己のブログでまじめな話がつづくのがあまり好きではなく、16歳のときに人生ではじめて経験し、同時に最初で最後となった脱衣麻雀ゲームの話でもしようかと思い立ったのだが、

  • さすがに生々しくて女性の方がドン引きしてしまわないか
  • しかしいかがわしい話に手を染めた時点で男性向けに振り切ったつもりであったのにいまさらかい

といった葛藤があって、「ううーん」と悩みながら妻に脱衣麻雀の話をしているうち、別の方面へ頭が向かった。

 

直近で更新した『35歳になった感慨をただ己一人のために綴る』で偏屈の話を書いたのだが、そもそもあんなに長々と書くつもりはなく、35歳になった感慨を自分なりに整理するつもりの文章だったので、どうも中途半端になってしまった。話も散ってしまったしよくない癖である。

書いたあと、「いや、偏屈について、違う感覚になってきたことを、もっとこう、書きたかったんだよな」という思いに至ったので、書く。

 

読み直していただくような文章ではないので簡単にまとめると、

「偏屈」と自分のことを評する人間(私)は一定数いるけれども、「私はこういうとこ偏屈だから直さないとな」といった反省の意味合いではなく、「私は偏屈だけど? それは私が私にしか存在し得ない確固たる軸を有しているからで? それはやむなしみたいな? そんな私ごと受け容れてみたいな?」といった誇るような意味合いで言われることが多々ある

みたいなことを前回書いた(意訳のためだいぶ改変している)。

 

そのあと、私は最近「自分って偏屈なんだな」と感じたとも書いた。

もともと、私がはじめて自分を偏屈だなと感じたのはだいぶ昔である。癇癪持ちで、よくわからない原因で突発的に怒り出し母や家族の手を煩わせていた思春期(中学生)のころにはそれを自覚していた。

あとになれば迷惑をかけていることも自覚していたのに、その「偏屈」には、後者の誇るような意味合いが多分に含まれていた。

 

自分が特別だと思っていた。大して、特別ではなかった。それに気づいてからも、認めたくなくて、自分の中の偏屈さをよりどころのひとつにした。

性格を改善することも、特別になるための行動を積み重ねることにもそれほどの精を出さず、ただ「偏屈」という自覚を自分を守るためだけに利用した。

 

一方、偏屈偏屈と書いているが、私は比較的人当たりのよいほうだと思う(自称が信じられなければ話半分で構わない)。
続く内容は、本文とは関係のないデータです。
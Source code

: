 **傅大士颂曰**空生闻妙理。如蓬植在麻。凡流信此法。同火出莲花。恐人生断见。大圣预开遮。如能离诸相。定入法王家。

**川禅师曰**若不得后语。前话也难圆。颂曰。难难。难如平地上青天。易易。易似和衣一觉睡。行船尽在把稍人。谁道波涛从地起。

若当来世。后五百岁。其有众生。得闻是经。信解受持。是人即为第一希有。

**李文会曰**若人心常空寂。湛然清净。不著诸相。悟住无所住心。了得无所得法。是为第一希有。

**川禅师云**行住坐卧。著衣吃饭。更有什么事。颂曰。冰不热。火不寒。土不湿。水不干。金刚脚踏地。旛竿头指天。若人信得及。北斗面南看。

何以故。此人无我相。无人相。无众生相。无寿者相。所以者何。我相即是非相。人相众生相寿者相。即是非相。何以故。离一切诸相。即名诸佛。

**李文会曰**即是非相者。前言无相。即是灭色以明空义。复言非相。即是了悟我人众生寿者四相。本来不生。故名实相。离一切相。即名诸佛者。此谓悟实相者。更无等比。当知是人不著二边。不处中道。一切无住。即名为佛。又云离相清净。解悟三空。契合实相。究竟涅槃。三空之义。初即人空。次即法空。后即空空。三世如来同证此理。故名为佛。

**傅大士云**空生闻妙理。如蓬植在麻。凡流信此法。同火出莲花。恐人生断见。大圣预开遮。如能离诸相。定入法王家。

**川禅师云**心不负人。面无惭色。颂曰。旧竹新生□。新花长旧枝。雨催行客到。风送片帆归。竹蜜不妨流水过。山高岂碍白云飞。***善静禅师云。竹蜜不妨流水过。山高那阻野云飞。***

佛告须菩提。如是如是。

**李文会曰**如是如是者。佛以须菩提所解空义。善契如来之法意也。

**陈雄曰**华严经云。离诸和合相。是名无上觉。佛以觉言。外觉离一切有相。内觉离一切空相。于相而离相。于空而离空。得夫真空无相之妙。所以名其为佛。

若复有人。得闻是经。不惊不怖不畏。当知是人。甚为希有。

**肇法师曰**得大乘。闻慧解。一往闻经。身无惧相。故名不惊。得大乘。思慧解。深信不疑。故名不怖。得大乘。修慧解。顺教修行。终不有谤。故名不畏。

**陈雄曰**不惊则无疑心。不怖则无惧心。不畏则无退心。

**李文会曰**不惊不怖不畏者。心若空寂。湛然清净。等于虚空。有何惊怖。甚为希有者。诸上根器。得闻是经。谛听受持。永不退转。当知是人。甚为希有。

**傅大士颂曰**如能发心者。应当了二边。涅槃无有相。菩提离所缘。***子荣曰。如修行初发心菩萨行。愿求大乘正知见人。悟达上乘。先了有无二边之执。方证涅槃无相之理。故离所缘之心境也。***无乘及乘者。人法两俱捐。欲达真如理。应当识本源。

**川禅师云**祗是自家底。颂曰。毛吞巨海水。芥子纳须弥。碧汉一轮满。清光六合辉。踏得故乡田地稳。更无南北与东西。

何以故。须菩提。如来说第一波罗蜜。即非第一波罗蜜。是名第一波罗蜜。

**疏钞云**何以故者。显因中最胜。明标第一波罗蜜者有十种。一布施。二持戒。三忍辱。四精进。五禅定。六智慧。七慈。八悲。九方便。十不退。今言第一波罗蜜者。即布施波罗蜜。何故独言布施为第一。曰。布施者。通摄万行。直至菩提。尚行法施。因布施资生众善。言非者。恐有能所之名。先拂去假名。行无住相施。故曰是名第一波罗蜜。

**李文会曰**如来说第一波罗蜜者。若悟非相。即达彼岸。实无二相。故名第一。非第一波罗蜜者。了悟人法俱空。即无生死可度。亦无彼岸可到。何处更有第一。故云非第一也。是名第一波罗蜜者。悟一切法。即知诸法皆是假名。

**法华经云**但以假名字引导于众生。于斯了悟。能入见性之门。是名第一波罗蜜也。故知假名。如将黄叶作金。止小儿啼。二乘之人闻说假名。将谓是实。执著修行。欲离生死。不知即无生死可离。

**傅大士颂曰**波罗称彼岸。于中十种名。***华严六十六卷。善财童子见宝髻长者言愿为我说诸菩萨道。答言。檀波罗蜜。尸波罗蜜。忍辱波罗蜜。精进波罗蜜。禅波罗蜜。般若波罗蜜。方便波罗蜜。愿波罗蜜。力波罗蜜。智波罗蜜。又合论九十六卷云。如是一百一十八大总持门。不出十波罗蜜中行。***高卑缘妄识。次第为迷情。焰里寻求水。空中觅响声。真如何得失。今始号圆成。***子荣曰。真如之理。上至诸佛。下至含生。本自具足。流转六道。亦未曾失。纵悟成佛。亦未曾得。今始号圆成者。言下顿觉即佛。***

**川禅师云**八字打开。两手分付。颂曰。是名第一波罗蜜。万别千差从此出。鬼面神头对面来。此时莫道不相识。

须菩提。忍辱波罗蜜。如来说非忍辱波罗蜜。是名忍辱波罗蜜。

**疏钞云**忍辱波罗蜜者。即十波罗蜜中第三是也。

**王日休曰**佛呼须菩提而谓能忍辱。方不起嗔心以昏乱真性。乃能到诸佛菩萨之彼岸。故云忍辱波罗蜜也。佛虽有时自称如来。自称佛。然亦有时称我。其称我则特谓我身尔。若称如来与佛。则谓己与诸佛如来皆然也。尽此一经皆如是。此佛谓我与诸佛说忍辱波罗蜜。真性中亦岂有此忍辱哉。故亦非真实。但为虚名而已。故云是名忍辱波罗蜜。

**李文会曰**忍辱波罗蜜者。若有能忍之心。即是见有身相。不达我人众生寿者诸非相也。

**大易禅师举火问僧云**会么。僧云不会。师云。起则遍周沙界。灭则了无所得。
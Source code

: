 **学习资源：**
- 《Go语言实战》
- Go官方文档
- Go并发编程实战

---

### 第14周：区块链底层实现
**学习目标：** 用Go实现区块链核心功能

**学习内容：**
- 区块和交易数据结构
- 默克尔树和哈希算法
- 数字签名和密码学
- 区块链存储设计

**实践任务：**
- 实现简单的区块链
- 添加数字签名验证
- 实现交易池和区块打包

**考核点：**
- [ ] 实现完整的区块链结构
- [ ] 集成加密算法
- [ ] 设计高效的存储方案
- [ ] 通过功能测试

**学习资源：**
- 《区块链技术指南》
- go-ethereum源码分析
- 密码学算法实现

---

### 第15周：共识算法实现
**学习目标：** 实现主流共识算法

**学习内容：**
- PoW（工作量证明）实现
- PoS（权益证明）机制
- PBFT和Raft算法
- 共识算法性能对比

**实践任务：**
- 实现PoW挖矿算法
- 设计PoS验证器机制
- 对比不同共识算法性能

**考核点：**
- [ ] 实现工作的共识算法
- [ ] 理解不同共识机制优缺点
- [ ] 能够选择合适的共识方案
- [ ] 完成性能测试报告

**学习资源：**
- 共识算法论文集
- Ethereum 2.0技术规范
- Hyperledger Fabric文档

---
それは、自分が偏屈であることを自覚しながらも、同時にそれを人に見せるのは嫌で、みんなから好かれたかった、浮きたくなかったからどうにかいい振る舞いができないか研究したことに由来する。

「偏屈」であることを自身を守るために利用していたくせに、人に「偏屈」と思われ嫌われることはおそれた。

 

そんなふうに、私の中には「偏屈」を誇る気持ちも嫌がる気持ちも存在していた。

ただそれが、35歳にして、ようやく向き合い方が少し変わってきた。

 

>最近「自分って偏屈なんだな」と感じた

と上で書いたが、これをもう少し正確に表現すると、「自分にはなかなか変えられない偏屈な部分があるんだな」となる。

 

私は「偏屈な性格」というより、「偏屈なところのある性格」というのがより正確なのだな、と言葉にすることができた。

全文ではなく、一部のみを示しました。